O outro trabalho "Panorama Global em 2020", de certa forma, complementa o primeiro estudo e mostra como a ordem internacional está passando por profundas transformações e como em 2020 o mundo será marcadamente diferente do de 2004.

As transformações que ocorrerem serão influenciadas pela globalização e suas contradições, pelas modificações no panorama geopolítico com o aparecimento de novas potências, pelos novos desafios à governança e por um sentido mais difundido de insegurança.

As principais conclusões do trabalho, no tocante às transformações do panorama geopolítico com a emergência de novas potências, são bastante reveladoras e colocam o Brasil em uma posição de relevo.

* Os EUA continuarão a ser em 2020 a nação mais poderosa do mundo, embora cedendo gradualmente parcelas de poder, que será menor do que o detido hoje. Apesar das crescentes dificuldades econômicas internas e de segurança externa nos EUA, o mundo unipolar liderado por Washington continuará a existir nos próximos 15 anos.

* A Ásia será a região mais dinâmica nas primeiras duas décadas do século XXI. China e Índia emergirão como os novos atores globais no campo político e econômico, como resultado da combinação do elevado e sustentado crescimento econômico, da expansão da capacidade militar, da promoção ativa de tecnologia de ponta e da grande população. A China ultrapassará a todos em termos de gasto com a defesa, perdendo apenas para os EUA, e deverá transformar-se numa potência militar de primeira classe.

* A Europa, com uma dramática redução populacional, deverá perder posição relativa e se distanciar das duas novas potências emergentes, embora não se possa descontar a possibilidade de uma Europa mais forte e unida e de um Japão mais ativo internacionalmente.

* O Brasil, a África do Sul, a Indonésia e a Rússia poderão emergir como importantes potências econômicas, mas não terão a mesma influência política global da China e da Índia e, por isso, terão um impacto geopolítico mais limitado e dificilmente terão condições de se transformar em motores de crescimento econômico nas respectivas regiões.

* O aparecimento desses países poderá reforçar a atuação da China e da Índia e permitir a formação de novos alinhamentos internacionais, como foi o caso do G-20 no contexto da OMC.

O exame desses documentos aponta para uma situação bastante negativa para a America Latina.
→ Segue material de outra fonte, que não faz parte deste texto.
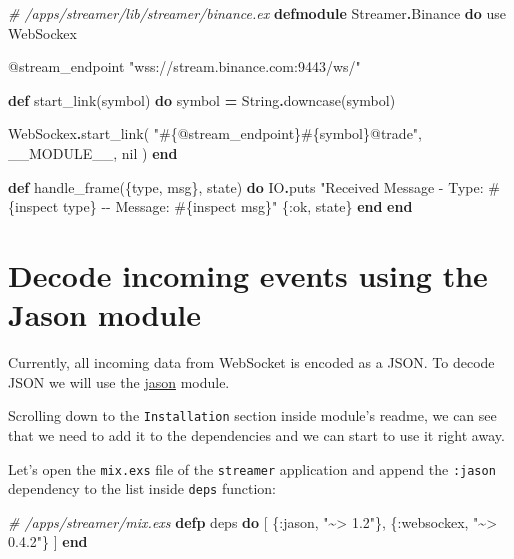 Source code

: \documentclass[
  oneside]{book}
\newenvironment{Shaded}{\begin{snugshade}}{\end{snugshade}}
\newcommand{\CommentTok}[1]{\textcolor[rgb]{0.56,0.35,0.01}{\textit{#1}}}
\newcommand{\ConstantTok}[1]{\textcolor[rgb]{0.00,0.00,0.00}{#1}}
\newcommand{\ImportTok}[1]{#1}
\newcommand{\KeywordTok}[1]{\textcolor[rgb]{0.13,0.29,0.53}{\textbf{#1}}}
\newcommand{\NormalTok}[1]{#1}
\newcommand{\OperatorTok}[1]{\textcolor[rgb]{0.81,0.36,0.00}{\textbf{#1}}}
\newcommand{\OtherTok}[1]{\textcolor[rgb]{0.56,0.35,0.01}{#1}}
\newcommand{\StringTok}[1]{\textcolor[rgb]{0.31,0.60,0.02}{#1}}
\newcommand{\VariableTok}[1]{\textcolor[rgb]{0.00,0.00,0.00}{#1}}
\begin{document}
\begin{Shaded}
\begin{Highlighting}[]
\CommentTok{\# /apps/streamer/lib/streamer/binance.ex}
\KeywordTok{defmodule} \ConstantTok{Streamer}\OperatorTok{.}\ConstantTok{Binance} \KeywordTok{do}
  \ImportTok{use} \ConstantTok{WebSockex}

  \OtherTok{@stream\_endpoint} \StringTok{"wss://stream.binance.com:9443/ws/"}

  \KeywordTok{def}\NormalTok{ start\_link(symbol) }\KeywordTok{do}
\NormalTok{    symbol }\OperatorTok{=} \ConstantTok{String}\OperatorTok{.}\NormalTok{downcase(symbol)}

    \ConstantTok{WebSockex}\OperatorTok{.}\NormalTok{start\_link(}
      \StringTok{"}\OtherTok{\#\{@stream\_endpoint\}\#\{}\NormalTok{symbol}\OtherTok{\}}\StringTok{@trade"}\NormalTok{,}
      \ConstantTok{\_\_MODULE\_\_}\NormalTok{,}
      \ConstantTok{nil}
\NormalTok{    )}
  \KeywordTok{end}

  \KeywordTok{def}\NormalTok{ handle\_frame(\{type, msg\}, state) }\KeywordTok{do}
    \ConstantTok{IO}\OperatorTok{.}\NormalTok{puts }\StringTok{"Received Message {-} Type: }\OtherTok{\#\{}\NormalTok{inspect type}\OtherTok{\}}\StringTok{ {-}{-} Message: }\OtherTok{\#\{}\NormalTok{inspect msg}\OtherTok{\}}\StringTok{"}
\NormalTok{    \{}\VariableTok{:ok}\NormalTok{, state\}}
  \KeywordTok{end}
\KeywordTok{end}
\end{Highlighting}
\end{Shaded}

\hypertarget{decode-incoming-events-using-the-jason-module}{%
\section{Decode incoming events using the Jason module}\label{decode-incoming-events-using-the-jason-module}}

Currently, all incoming data from WebSocket is encoded as a JSON. To decode JSON we will use the \href{https://github.com/michalmuskala/jason}{jason} module.

Scrolling down to the \texttt{Installation} section inside module's readme, we can see that we need to add it to the dependencies and we can start to use it right away.

Let's open the \texttt{mix.exs} file of the \texttt{streamer} application and append the \texttt{:jason} dependency to the list inside \texttt{deps} function:

\begin{Shaded}
\begin{Highlighting}[]
  \CommentTok{\# /apps/streamer/mix.exs}
  \KeywordTok{defp}\NormalTok{ deps }\KeywordTok{do}
\NormalTok{    [}
\NormalTok{      \{}\VariableTok{:jason}\NormalTok{, }\StringTok{"\textasciitilde{}\textgreater{} 1.2"}\NormalTok{\},}
\NormalTok{      \{}\VariableTok{:websockex}\NormalTok{, }\StringTok{"\textasciitilde{}\textgreater{} 0.4.2"}\NormalTok{\}}
\NormalTok{    ]}
  \KeywordTok{end}
\end{Highlighting}
\end{Shaded}
\end{document}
No sumário introdutório do "Panorama para 2020", a região não é nem mencionada, o que não deixa de significar uma forte indicação da sua desimportância para os rumos da política e da economia mundiais, na percepção da comunidade de tomadores de decisão em Washington.

A perspectiva é a de que a região continuará a perder influência nas questões mundiais e ficará crescentemente marginalizada e distante dos países desenvolvidos.

O Brasil e o Chile aparecem como exceções nesse cenário negativo por suas crescentes vinculações com os pólos dinâmicos da economia mundial, em especial com a Ásia. O Brasil é visto como um Estado-chave, por sua democracia vibrante, economia diversificada, população empreendedora e instituições econômicas sólidas e seu desempenho exercerá uma profunda influência na região.

A perspectiva de o Brasil emergir como uma potência econômica global até 2020 torna urgente a discussão e a definição, a partir da próxima eleição presidencial em 2006, de uma agenda para o futuro e de uma sólida parceria entre governo e setor privado para assegurar a efetiva defesa do interesse nacional em um mundo em mudança.